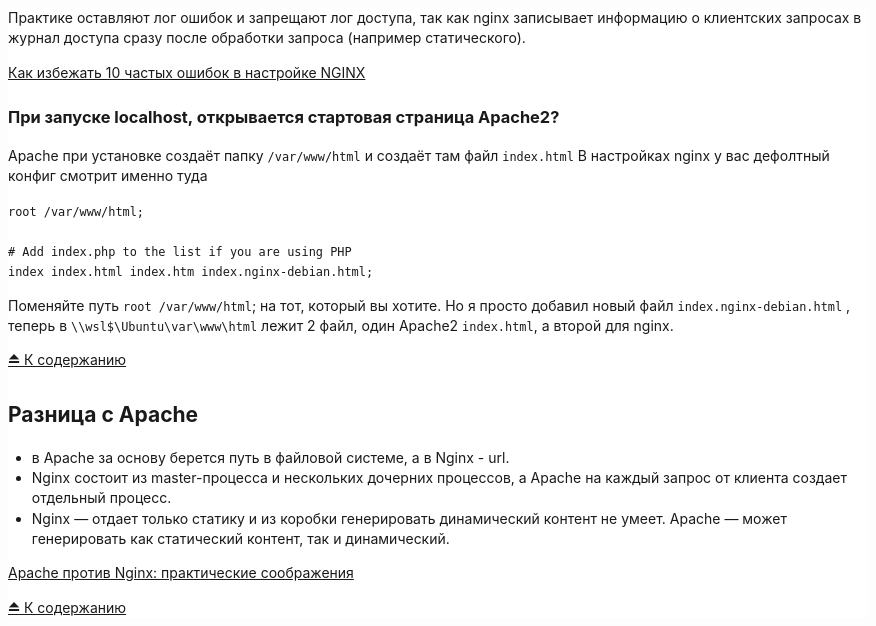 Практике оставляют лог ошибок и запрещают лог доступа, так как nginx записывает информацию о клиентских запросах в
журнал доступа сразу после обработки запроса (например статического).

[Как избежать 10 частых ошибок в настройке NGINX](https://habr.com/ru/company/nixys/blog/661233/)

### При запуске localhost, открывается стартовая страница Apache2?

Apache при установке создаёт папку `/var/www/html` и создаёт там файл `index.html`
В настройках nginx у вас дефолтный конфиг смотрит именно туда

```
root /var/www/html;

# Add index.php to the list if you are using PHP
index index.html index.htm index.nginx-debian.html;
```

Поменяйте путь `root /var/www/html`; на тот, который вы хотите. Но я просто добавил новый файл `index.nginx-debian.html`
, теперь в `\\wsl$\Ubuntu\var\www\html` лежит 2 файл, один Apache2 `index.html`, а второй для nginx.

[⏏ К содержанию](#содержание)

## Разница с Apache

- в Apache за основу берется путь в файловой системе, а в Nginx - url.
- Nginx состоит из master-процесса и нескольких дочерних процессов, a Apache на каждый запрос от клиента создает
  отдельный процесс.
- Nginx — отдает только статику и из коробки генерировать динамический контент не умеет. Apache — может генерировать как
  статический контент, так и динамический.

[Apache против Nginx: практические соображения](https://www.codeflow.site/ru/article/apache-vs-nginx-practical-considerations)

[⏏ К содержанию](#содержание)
+ + +
▸ **Required action**:
From the line that contains "- Nginx — отдает" through the final line of the entries above, every line must be reproduced exactly and nothing more.

▸ **Result for this exercise**:
- Nginx — отдает только статику и из коробки генерировать динамический контент не умеет. Apache — может генерировать как
  статический контент, так и динамический.

[Apache против Nginx: практические соображения](https://www.codeflow.site/ru/article/apache-vs-nginx-practical-considerations)

[⏏ К содержанию](#содержание)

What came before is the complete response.